*** Opening Information ***

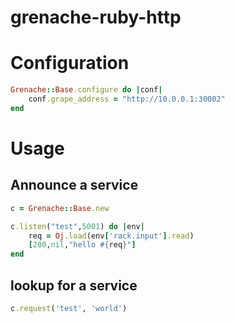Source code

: # grenache-ruby-http

# Configuration

```ruby
Grenache::Base.configure do |conf|
    conf.grape_address = "http://10.0.0.1:30002"
end
```

# Usage

## Announce a service

```ruby
c = Grenache::Base.new

c.listen("test",5001) do |env|
    req = Oj.load(env['rack.input'].read)
    [200,nil,"hello #{req}"]
end
```


## lookup for a service

```ruby
c.request('test', 'world')
```

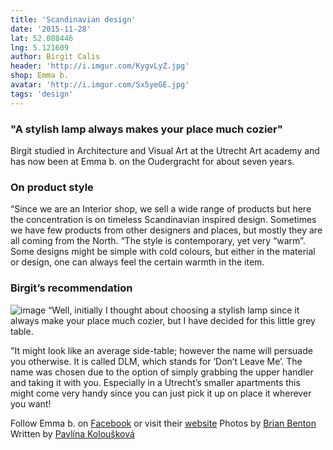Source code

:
 ```yaml
---
title: 'Scandinavian design'
date: '2015-11-28'
lat: 52.088446
lng: 5.121609
author: Birgit Calis
header: 'http://i.imgur.com/KygvLyZ.jpg'
shop: Emma b.
avatar: 'http://i.imgur.com/Sx5yeGE.jpg'
tags: 'design'
---
```


### "A stylish lamp always makes your place much cozier"

Birgit studied in Architecture and Visual Art at the Utrecht Art academy and has now been at Emma b. on the Oudergracht for about seven years.

### On product style

“Since we are an Interior shop, we sell a wide range of products but here the concentration is on timeless Scandinavian inspired design. Sometimes we have few products from other designers and places, but mostly they are all coming from the North.
“The style is contemporary, yet very “warm”. Some designs might be simple with cold colours, but either in the material or design, one can always feel the certain warmth in the item.


### Birgit’s recommendation
![image](http://i.imgur.com/BeVmxCa.jpg)
“Well, initially I thought about choosing a stylish lamp since it always make your place much cozier, but I have decided for this little grey table.

"It might look like an average side-table; however the name will persuade you otherwise. It is called DLM, which stands for ‘Don’t Leave Me’. The name was chosen due to the option of simply grabbing the upper handler and taking it with you. Especially in a Utrecht’s smaller apartments this might come very handy since you can just pick it up on place it wherever you want!


Follow Emma b. on [Facebook](https://www.facebook.com/emmabutrecht/) or visit their [website](https://www.emma-b.nl/)
Photos by [Brian Benton](www.instagram.com/brianfbenton/)
Written by [Pavlína Koloušková](https://deerpavlina.wordpress.com/)
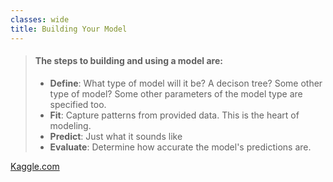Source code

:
 ```yaml
---
classes: wide
title: Building Your Model
---
```


> #### The steps to building and using a model are:
> * **Define**: What type of model will it be? A decison tree? Some other type of model? Some other parameters of the model type are specified too.
> * **Fit**: Capture patterns from provided data. This is the heart of modeling.
> * **Predict**: Just what it sounds like
> * **Evaluate**: Determine how accurate the model's predictions are.

[Kaggle.com](https://www.kaggle.com/code/dansbecker/your-first-machine-learning-model "Building Your Model")

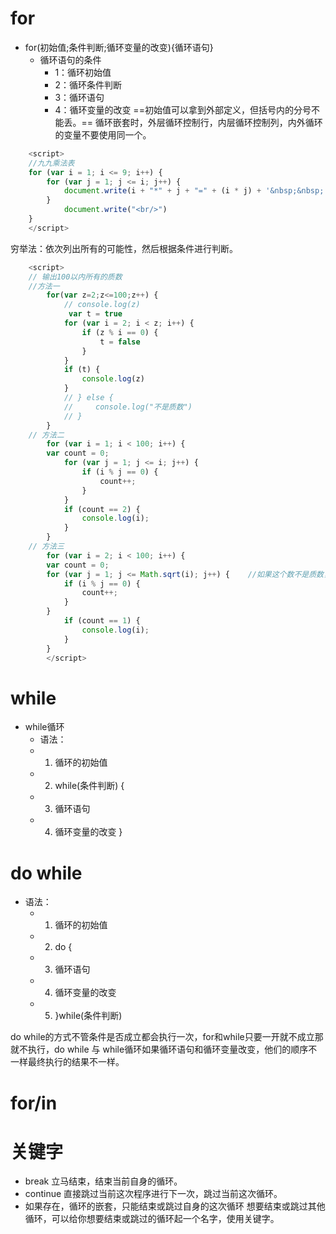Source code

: # for
- for(初始值;条件判断;循环变量的改变){循环语句}
	- 循环语句的条件  
        - 1：循环初始值
        - 2：循环条件判断
        - 3：循环语句
        - 4：循环变量的改变
==初始值可以拿到外部定义，但括号内的分号不能丢。==
循环嵌套时，外层循环控制行，内层循环控制列，内外循环的变量不要使用同一个。


```js
	<script>
	//九九乘法表
	for (var i = 1; i <= 9; i++) {
	    for (var j = 1; j <= i; j++) {
	        document.write(i + "*" + j + "=" + (i * j) + '&nbsp;&nbsp;');
        }
            document.write("<br/>")
    }
	</script>
```

穷举法：依次列出所有的可能性，然后根据条件进行判断。

```js
	<script>
	// 输出100以内所有的质数
	//方法一
        for(var z=2;z<=100;z++) {
            // console.log(z)
             var t = true
            for (var i = 2; i < z; i++) {
                if (z % i == 0) {
                    t = false
                }
            }
            if (t) {
                console.log(z)
            }
            // } else {
            //     console.log("不是质数")
            // }
        }
	// 方法二
		for (var i = 1; i < 100; i++) {
		var count = 0;
			for (var j = 1; j <= i; j++) {
				if (i % j == 0) {
					count++;
				}
			}
			if (count == 2) {
				console.log(i);
			}
		}
	// 方法三
		for (var i = 2; i < 100; i++) {
		var count = 0;
		for (var j = 1; j <= Math.sqrt(i); j++) {    //如果这个数不是质数，那么必定有约数小于等于它的平方根。
			if (i % j == 0) {
				count++;
			}
		}
			if (count == 1) {
				console.log(i);
			}
		}     
    	</script>
```
# while
- while循环
	- 语法：
	 - 1. 循环的初始值
	 - 2. while(条件判断) {
     - 3. 循环语句
     - 4. 循环变量的改变
        }

# do while
- 语法：
	- 1. 循环的初始值
    - 2. do {
    - 3. 循环语句
	- 4. 循环变量的改变 
    - 5. }while(条件判断)

do while的方式不管条件是否成立都会执行一次，for和while只要一开就不成立那就不执行，do while 与 while循环如果循环语句和循环变量改变，他们的顺序不一样最终执行的结果不一样。
# for/in


# 关键字
- break 立马结束，结束当前自身的循环。
- continue 直接跳过当前这次程序进行下一次，跳过当前这次循环。
- 如果存在，循环的嵌套，只能结束或跳过自身的这次循环 想要结束或跳过其他循环，可以给你想要结束或跳过的循环起一个名字，使用关键字。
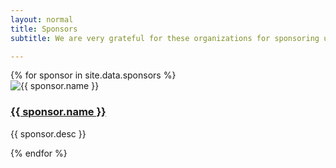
 ```yaml
---
layout: normal
title: Sponsors
subtitle: We are very grateful for these organizations for sponsoring us!

---
```

<div class="box-alt">
  <div class="row gtr-uniform">
    <section class="col-1"></section>
    {% for sponsor in site.data.sponsors %}
      <section class="col-3 col-5">
        <span class="image fit"><img src="{{ site.url }}{{ sponsor.img }}" alt="{{ sponsor.name }}" /></span>
        <h3><a href="{{ sponsor.link }}">{{ sponsor.name }}</a></h3>
        <p>{{ sponsor.desc }}</p>
      </section>
    {% endfor %}
  </div>
</div>
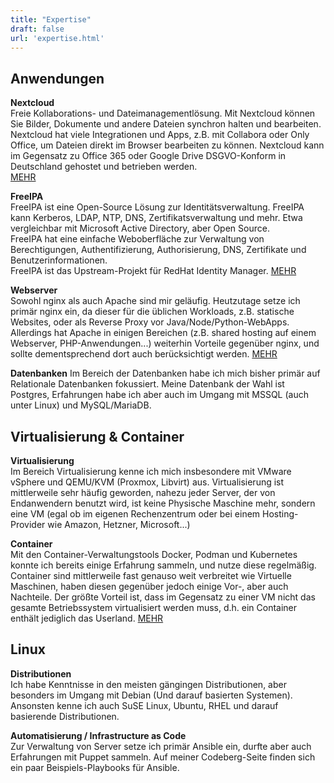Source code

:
 ```yaml
---
title: "Expertise"
draft: false
url: 'expertise.html'
---
```


## Anwendungen

**Nextcloud**  
Freie Kollaborations- und Dateimanagementlösung. Mit Nextcloud können Sie Bilder, Dokumente und andere Dateien synchron
halten und bearbeiten. Nextcloud hat viele Integrationen und Apps, z.B. mit Collabora oder Only Office, um Dateien 
direkt im Browser bearbeiten zu können.
Nextcloud kann im Gegensatz zu Office 365 oder Google Drive DSGVO-Konform in Deutschland gehostet und betrieben werden.  
[MEHR](/expertise/netxcloud/)

**FreeIPA**  
FreeIPA ist eine Open-Source Lösung zur Identitätsverwaltung. FreeIPA kann Kerberos, LDAP, NTP, DNS, 
Zertifikatsverwaltung und mehr. Etwa vergleichbar mit Microsoft Active Directory, aber Open Source.   
FreeIPA hat eine einfache Weboberfläche zur Verwaltung von Berechtigungen, Authentifizierung, Authorisierung, DNS,
Zertifikate und Benutzerinformationen.  
FreeIPA ist das Upstream-Projekt für RedHat Identity Manager. 
[MEHR](/expertise/freeipa/)

**Webserver**  
Sowohl nginx als auch Apache sind mir geläufig. Heutzutage setze ich primär nginx ein, da dieser für die üblichen 
Workloads, z.B. statische Websites, oder als Reverse Proxy vor Java/Node/Python-WebApps. Allerdings hat Apache in 
einigen Bereichen (z.B. shared hosting auf einem Webserver, PHP-Anwendungen...) weiterhin Vorteile gegenüber nginx, 
und sollte dementsprechend dort auch berücksichtigt werden.
[MEHR](/expertise/webserver/)

**Datenbanken**
Im Bereich der Datenbanken habe ich mich bisher primär auf Relationale Datenbanken fokussiert. Meine Datenbank der Wahl
ist Postgres, Erfahrungen habe ich aber auch im Umgang mit MSSQL (auch unter Linux) und MySQL/MariaDB.

## Virtualisierung & Container
**Virtualisierung**   
Im Bereich Virtualisierung kenne ich mich insbesondere mit VMware vSphere und QEMU/KVM (Proxmox, Libvirt) aus. 
Virtualisierung ist mittlerweile sehr häufig geworden, nahezu jeder Server, der von Endanwendern benutzt wird, ist
keine Physische Maschine mehr, sondern eine VM (egal ob im eigenen Rechenzentrum oder bei einem Hosting-Provider wie
Amazon, Hetzner, Microsoft...)

**Container**  
Mit den Container-Verwaltungstools Docker, Podman und Kubernetes konnte ich bereits einige Erfahrung sammeln, und nutze
diese regelmäßig. Container sind mittlerweile fast genauso weit verbreitet wie Virtuelle Maschinen, haben diesen
gegenüber jedoch einige Vor-, aber auch Nachteile. Der größte Vorteil ist, dass im Gegensatz zu einer VM nicht das
gesamte Betriebssystem virtualisiert werden muss, d.h. ein Container enthält jediglich das Userland.
[MEHR](/expertise/container/)

## Linux
**Distributionen**  
Ich habe Kenntnisse in den meisten gängingen Distributionen, aber besonders im Umgang mit Debian (Und darauf basierten 
Systemen).  
Ansonsten kenne ich auch SuSE Linux, Ubuntu, RHEL und darauf basierende Distributionen.

**Automatisierung / Infrastructure as Code**  
Zur Verwaltung von Server setze ich primär Ansible ein, durfte aber auch Erfahrungen mit Puppet sammeln. Auf meiner Codeberg-Seite finden sich ein paar Beispiels-Playbooks für Ansible.

<!-- vim: set wrap linebreak textwidth=120 cc=120 spell spelllang=de,en : -->
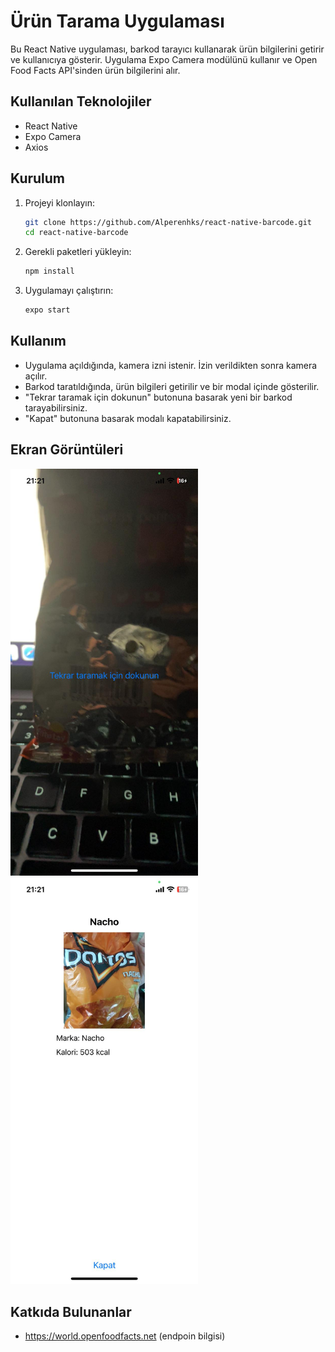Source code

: # Ürün Tarama Uygulaması

Bu React Native uygulaması, barkod tarayıcı kullanarak ürün bilgilerini getirir ve kullanıcıya gösterir. Uygulama Expo Camera modülünü kullanır ve Open Food Facts API'sinden ürün bilgilerini alır.

## Kullanılan Teknolojiler
- React Native
- Expo Camera
- Axios

## Kurulum
1. Projeyi klonlayın:
    ```bash
    git clone https://github.com/Alperenhks/react-native-barcode.git
    cd react-native-barcode
    ```

2. Gerekli paketleri yükleyin:
    ```bash
    npm install
    ```

3. Uygulamayı çalıştırın:
    ```bash
    expo start
    ```

## Kullanım
- Uygulama açıldığında, kamera izni istenir. İzin verildikten sonra kamera açılır.
- Barkod taratıldığında, ürün bilgileri getirilir ve bir modal içinde gösterilir.
- "Tekrar taramak için dokunun" butonuna basarak yeni bir barkod tarayabilirsiniz.
- "Kapat" butonuna basarak modalı kapatabilirsiniz.

## Ekran Görüntüleri

<img src="screenshot/camera.jpg" alt="Ekran Görüntüsü 1" width="300" />
<img src="screenshot/modal.jpg" alt="Ekran Görüntüsü 2" width="300" />

## Katkıda Bulunanlar
- https://world.openfoodfacts.net (endpoin bilgisi)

*** Closing Information ***

> Exercise prompt
In the records above, find the lines holding "style". Copy each one.

> Answer section
### On product style
“The style is contemporary, yet very “warm”. Some designs might be simple with cold colours, but either in the material or design, one can always feel the certain warmth in the item.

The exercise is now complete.